Les dernières publicités Android de Google montrent de grands changements dans la manière de concentrer le système d'exploitation mobile. Des changements profonds qui modifieront la façon dont les utilisateurs et les développeurs utilisent le système et développent des applications et des ROM pour leurs terminaux.
Ce qui s'est passé. Cette semaine, Google a annoncé qu'en 2026, il obligera tous les développeurs à vérifier leur identité afin que les utilisateurs puissent installer leurs fichiers APK. Jusqu'à présent, quelque chose comme ça était déjà une exigence indispensable pour distribuer des applications dans le Google Play Store, le grand changement a à voir avec le « surémestre '': les développeurs qui distribuent leurs applications dans des magasins tiers, sur les sites Web OA via des plates-formes telles que F-Droid ou un message en tant que télégramme ou WhatsApp.
Réactions. Conscient d'une si grande annonce, la communauté a rapidement répondu à la publication de Sameer Samat, présidente de la division Android dans Google. Selon l'exécutif, c'est le sens du changement « Nous voulons nous assurer que lorsque vous téléchargez une application, il provient vraiment du développeur qui prétend être, peu importe où vous le téléchargez. » La communauté craint de pouvoir payer uniquement pour les pécheurs et que des applications légitimes dont les développeurs ne veulent pas exposer leur identité (pour des raisons juridiques ou politiques, par exemple), elles sont affectées.

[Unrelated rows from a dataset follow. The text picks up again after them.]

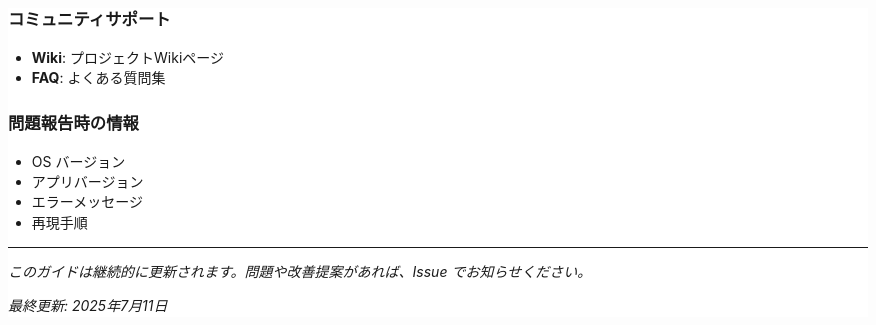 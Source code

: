### コミュニティサポート
- **Wiki**: プロジェクトWikiページ
- **FAQ**: よくある質問集

### 問題報告時の情報
- OS バージョン
- アプリバージョン
- エラーメッセージ
- 再現手順

---

*このガイドは継続的に更新されます。問題や改善提案があれば、Issue でお知らせください。*

*最終更新: 2025年7月11日* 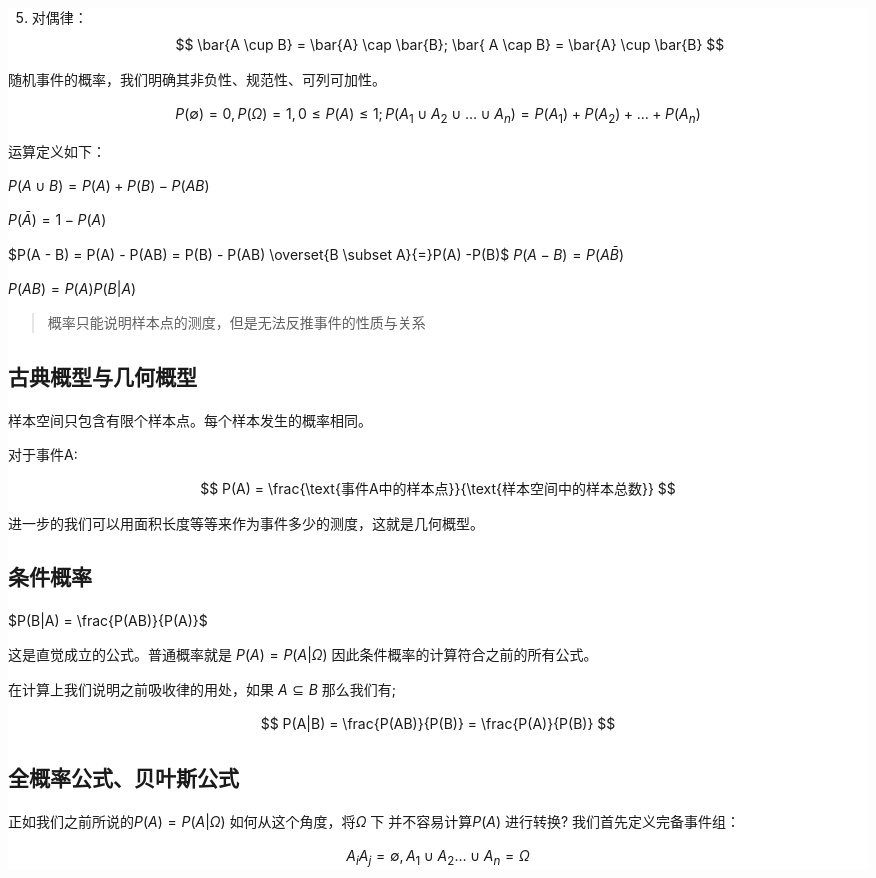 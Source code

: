 5. 对偶律：
$$
\bar{A \cup B} = \bar{A} \cap \bar{B}; \bar{ A \cap B} = \bar{A} \cup \bar{B}
$$

随机事件的概率，我们明确其非负性、规范性、可列可加性。

$$
P(\emptyset) = 0, P(\Omega) =1, 0 \le P(A) \le 1; P(A_{1} \cup A_{2} \cup\dots \cup A_{n}) = P(A_{1}) + P(A_{2}) + \dots + P(A_{n})
$$

运算定义如下：

$P(A \cup B) = P(A) + P(B) - P(AB)$ 


$P(\bar{A}) = 1 - P(A)$ 

$P(A - B) = P(A) - P(AB) = P(B) - P(AB) \overset{B \subset A}{=}P(A) -P(B)$ 
$P(A - B) = P(A \bar{B})$ 

$P(AB) = P(A)P(B|A)$

> 概率只能说明样本点的测度，但是无法反推事件的性质与关系

## 古典概型与几何概型

样本空间只包含有限个样本点。每个样本发生的概率相同。

对于事件A:

$$
P(A) = \frac{\text{事件A中的样本点}}{\text{样本空间中的样本总数}}
$$

进一步的我们可以用面积长度等等来作为事件多少的测度，这就是几何概型。


## 条件概率

$P(B|A) = \frac{P(AB)}{P(A)}$

这是直觉成立的公式。普通概率就是 $P(A) = P(A|\Omega)$ 因此条件概率的计算符合之前的所有公式。

在计算上我们说明之前吸收律的用处，如果 $A \subseteq B$ 那么我们有;

$$
P(A|B) = \frac{P(AB)}{P(B)} = \frac{P(A)}{P(B)}
$$

## 全概率公式、贝叶斯公式

正如我们之前所说的$P(A) = P(A|\Omega)$ 如何从这个角度，将$\Omega$ 下 并不容易计算$P(A)$   进行转换? 我们首先定义完备事件组：

$$
A_{i}A_{j} = \emptyset, A_{1} \cup A_{2} \dots \cup A_{n} = \Omega
$$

Face aux utilisateurs, Apple a implémenté quelque chose de similaire dans MacOS avec Gatekeopeprer, et bien que l'installation de logiciels malveillants soit beaucoup plus compliquée, l'installation d'applications téléchargées depuis Internet des développeurs autorisés nécessite désormais de prendre des mesures dans le système qui ne sont pas toujours claires pour les personnes sans connaissance.
Le sens de quelque chose comme ça. Avec une option comme celle-ci, Google ferme un peu plus la porte pour installer ce que nous voulons sur notre mobile, ce que nous avons pu faire depuis le début d'Android permettant un simple ajustement. Le problème est que cet ajustement n'a pas été suffisant pour empêcher de nombreux utilisateurs de tomber dans l'installation de logiciels malveillants en raison des anciens phishing tels que Flubot.
En eux, les attaquants sont passés par des sociétés telles que Correos ou FedEx afin que les utilisateurs installent leurs applications, sous prétexte de consulter comment la (fausse) expédition d'un colis est en cours ou payant une dépense (fausse) de douanes. Lors de l'installation de ces applications, ce que nous faisons vraiment, c'est leur donner un contrôle mobile total sans le savoir. Google le changement avec les données: détecte 50 fois plus de logiciels malveillants dans les applications téléchargées via le Web que dans le Play Store.
Google a déjà durci l'installation d'APK dans le système de protection Go Google Play, mais selon l'entreprise, il faut plus. La réalité est que si l'option n'est pas donnée à l'utilisateur pour désactiver l'exigence de vérification, le système se ferme, de facto.
Le développement d'Android sera privé. Google a clôturé beaucoup d'Android jusqu'à ce qu'ils laissent une seule partie gratuite: ce que nous connaissons sous le nom d'Android Open Source Project (AOSP). Jusqu'à cette année, son développement a été effectué ouvertement, en public, mais la société a annoncé qu'elle allait fermer, afin que les développeurs externes de l'entreprise puissent suivre le développement de la branche AOSP en temps réel. C'est, en résumé, un coup de couteau aux logiciels libres.
Maintenant, le code source continuera d'être publié sous AOSP, mais les développeurs ne pourront pas observer les changements. C'est un coup presque définitif de Google à la partie ouverte, qui a perdu son essence alors que Google a déplacé ses nouveautés à l'expérience du Pixel, propriétaire. Selon Google, le changement a été apporté pour simplifier le développement d'Android, mais récemment, Google a cessé de télécharger des fichiers dans les fichiers de référentiels sur le pixel qu'il a précédemment partagé avec chaque lancement Android, mettant les choses les plus difficiles aux développeurs ROMS.